Simon and Garfunkel might have sung about "The Boxer," but the man standing in front of me carried reminders of gloves that had laid him down. Or cut him till he cried out. Lie-la-lie.

He is an artist, too, and, in keeping with an acute sense of humor, he has designed an old-school lunchbox with his name and the title of one of his albums on it. I wanted to ask him about fighting Duran, so after the show I got in line behind a friend who had purchased a Paul Thorn lunchbox.

(I might have bought one myself, but they were $25, and they didn't come with a Thermos. And the beers at the Hard Rock had been sort of expensive.)

"The lack of confidence is every fighter's biggest enemy," said the 48-year-old musician, former worker in a furniture factory and prizefighter who compiled a 14-4 record, or thereabouts, mostly as a super welterweight, mostly in places such as the Lee County Civic Center in Fort Myers, Fla., or the New Daisy Theater in Memphis, or the Gordo (Ala.) High School gym.

"When I went in there (against Duran), I wasn't as confident as I should have been. I was a little intimidated. He had a 12-gauge and I had a .22."

Duran was 36 when he fought Thorn in 1988, but he would take the WBC middleweight title from Iran "The Blade" Barkley less than 10 months later in The Ring magazine's fight of the year. So he still had Hands of Stone.

They sliced Thorn's face to ribbons - the bout in Atlantic City was halted after six rounds, but not before one of the Albert brothers had said that Paul Thorn, a virtual boxing unknown, still was throwing punches in the fifth round, still was holding his own against one of the legends.

And that Paul Thorn, the kid with the pasty complexion from Elvis' hometown, with a cornerman known only as "The Fat Man," had achieved a moment of notoriety that would forever be burnished into his memory.

It also would become a lyric in "I'd Rather Be a Hammer than a Nail," a cut off Thorn's first album.

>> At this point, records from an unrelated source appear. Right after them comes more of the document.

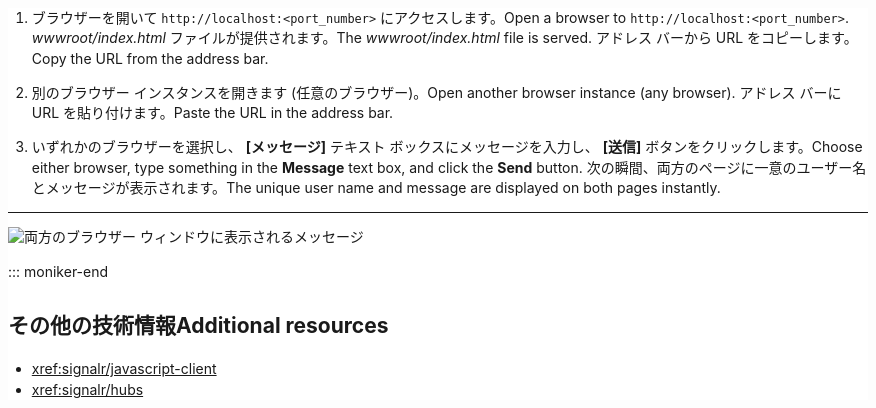 1. <span data-ttu-id="d5988-392">ブラウザーを開いて `http://localhost:<port_number>` にアクセスします。</span><span class="sxs-lookup"><span data-stu-id="d5988-392">Open a browser to `http://localhost:<port_number>`.</span></span> <span data-ttu-id="d5988-393">*wwwroot/index.html* ファイルが提供されます。</span><span class="sxs-lookup"><span data-stu-id="d5988-393">The *wwwroot/index.html* file is served.</span></span> <span data-ttu-id="d5988-394">アドレス バーから URL をコピーします。</span><span class="sxs-lookup"><span data-stu-id="d5988-394">Copy the URL from the address bar.</span></span>

1. <span data-ttu-id="d5988-395">別のブラウザー インスタンスを開きます (任意のブラウザー)。</span><span class="sxs-lookup"><span data-stu-id="d5988-395">Open another browser instance (any browser).</span></span> <span data-ttu-id="d5988-396">アドレス バーに URL を貼り付けます。</span><span class="sxs-lookup"><span data-stu-id="d5988-396">Paste the URL in the address bar.</span></span>

1. <span data-ttu-id="d5988-397">いずれかのブラウザーを選択し、 **[メッセージ]** テキスト ボックスにメッセージを入力し、 **[送信]** ボタンをクリックします。</span><span class="sxs-lookup"><span data-stu-id="d5988-397">Choose either browser, type something in the **Message** text box, and click the **Send** button.</span></span> <span data-ttu-id="d5988-398">次の瞬間、両方のページに一意のユーザー名とメッセージが表示されます。</span><span class="sxs-lookup"><span data-stu-id="d5988-398">The unique user name and message are displayed on both pages instantly.</span></span>

---

![両方のブラウザー ウィンドウに表示されるメッセージ](signalr-typescript-webpack/_static/browsers-message-broadcast.png)

::: moniker-end

## <a name="additional-resources"></a><span data-ttu-id="d5988-400">その他の技術情報</span><span class="sxs-lookup"><span data-stu-id="d5988-400">Additional resources</span></span>

* <xref:signalr/javascript-client>
* <xref:signalr/hubs>
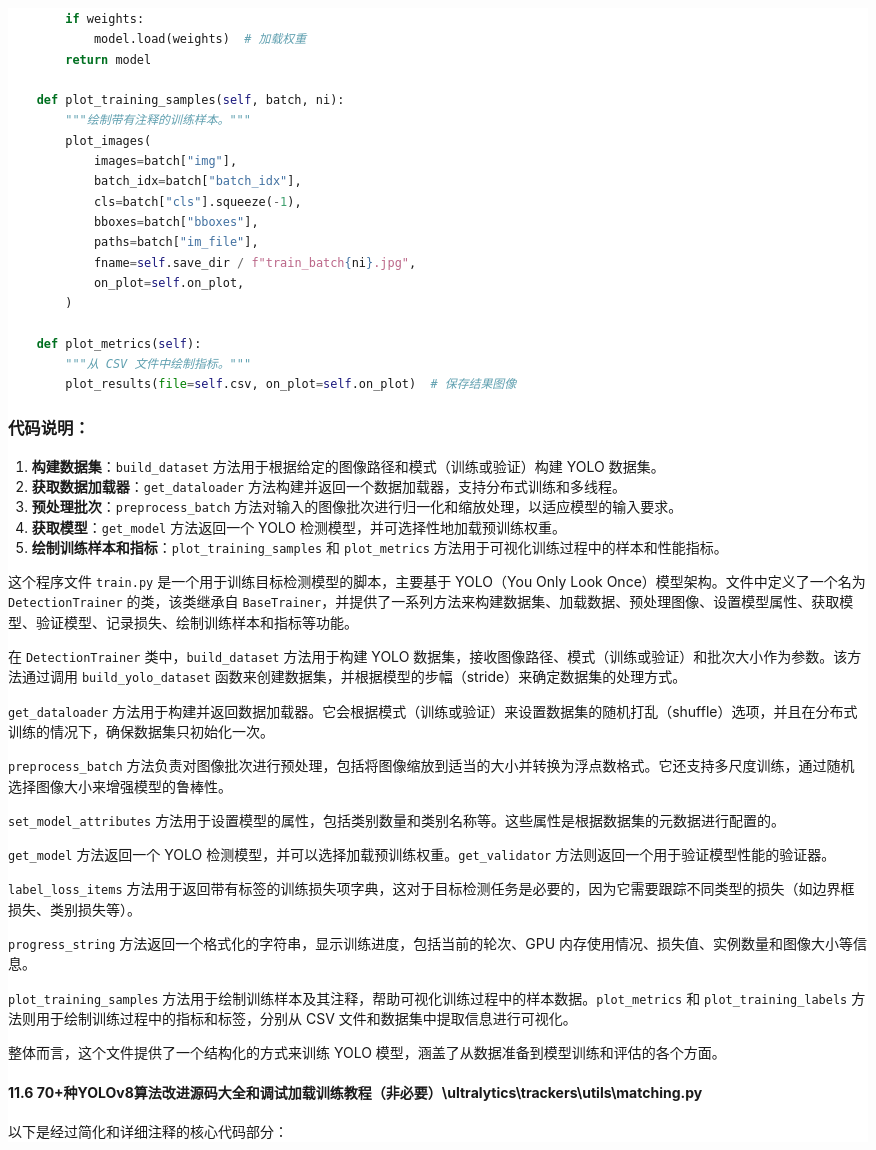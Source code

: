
 ```python
        if weights:
            model.load(weights)  # 加载权重
        return model

    def plot_training_samples(self, batch, ni):
        """绘制带有注释的训练样本。"""
        plot_images(
            images=batch["img"],
            batch_idx=batch["batch_idx"],
            cls=batch["cls"].squeeze(-1),
            bboxes=batch["bboxes"],
            paths=batch["im_file"],
            fname=self.save_dir / f"train_batch{ni}.jpg",
            on_plot=self.on_plot,
        )

    def plot_metrics(self):
        """从 CSV 文件中绘制指标。"""
        plot_results(file=self.csv, on_plot=self.on_plot)  # 保存结果图像
```

### 代码说明：
1. **构建数据集**：`build_dataset` 方法用于根据给定的图像路径和模式（训练或验证）构建 YOLO 数据集。
2. **获取数据加载器**：`get_dataloader` 方法构建并返回一个数据加载器，支持分布式训练和多线程。
3. **预处理批次**：`preprocess_batch` 方法对输入的图像批次进行归一化和缩放处理，以适应模型的输入要求。
4. **获取模型**：`get_model` 方法返回一个 YOLO 检测模型，并可选择性地加载预训练权重。
5. **绘制训练样本和指标**：`plot_training_samples` 和 `plot_metrics` 方法用于可视化训练过程中的样本和性能指标。

这个程序文件 `train.py` 是一个用于训练目标检测模型的脚本，主要基于 YOLO（You Only Look Once）模型架构。文件中定义了一个名为 `DetectionTrainer` 的类，该类继承自 `BaseTrainer`，并提供了一系列方法来构建数据集、加载数据、预处理图像、设置模型属性、获取模型、验证模型、记录损失、绘制训练样本和指标等功能。

在 `DetectionTrainer` 类中，`build_dataset` 方法用于构建 YOLO 数据集，接收图像路径、模式（训练或验证）和批次大小作为参数。该方法通过调用 `build_yolo_dataset` 函数来创建数据集，并根据模型的步幅（stride）来确定数据集的处理方式。

`get_dataloader` 方法用于构建并返回数据加载器。它会根据模式（训练或验证）来设置数据集的随机打乱（shuffle）选项，并且在分布式训练的情况下，确保数据集只初始化一次。

`preprocess_batch` 方法负责对图像批次进行预处理，包括将图像缩放到适当的大小并转换为浮点数格式。它还支持多尺度训练，通过随机选择图像大小来增强模型的鲁棒性。

`set_model_attributes` 方法用于设置模型的属性，包括类别数量和类别名称等。这些属性是根据数据集的元数据进行配置的。

`get_model` 方法返回一个 YOLO 检测模型，并可以选择加载预训练权重。`get_validator` 方法则返回一个用于验证模型性能的验证器。

`label_loss_items` 方法用于返回带有标签的训练损失项字典，这对于目标检测任务是必要的，因为它需要跟踪不同类型的损失（如边界框损失、类别损失等）。

`progress_string` 方法返回一个格式化的字符串，显示训练进度，包括当前的轮次、GPU 内存使用情况、损失值、实例数量和图像大小等信息。

`plot_training_samples` 方法用于绘制训练样本及其注释，帮助可视化训练过程中的样本数据。`plot_metrics` 和 `plot_training_labels` 方法则用于绘制训练过程中的指标和标签，分别从 CSV 文件和数据集中提取信息进行可视化。

整体而言，这个文件提供了一个结构化的方式来训练 YOLO 模型，涵盖了从数据准备到模型训练和评估的各个方面。

#### 11.6 70+种YOLOv8算法改进源码大全和调试加载训练教程（非必要）\ultralytics\trackers\utils\matching.py

以下是经过简化和详细注释的核心代码部分：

"I climbed in the ring with Roberto Duran and the punches began to rain down. He hit me with a dozen hard uppercuts and my corner threw in the towel. I asked him why he had to knock me out, and he summed it up real well. He said, 'I'd rather be a hammer than a nail.' "

Thorn didn't sing that one at the Hard Rock. He said he didn't know anybody wanted to hear it. I told him that, no slight to the Gordo (Ala.) High School gym, he was in Las Vegas, "The Fight Capital of the World," and he smiled sheepishly and said, "Oh, yeah."

I wanted to ask why his two fights against Tyrone Muex, whoever Tyrone Muex might be, didn't become a trilogy. But the guy behind me wanted to buy a Paul Thorn lunchbox and said I was holding up the line.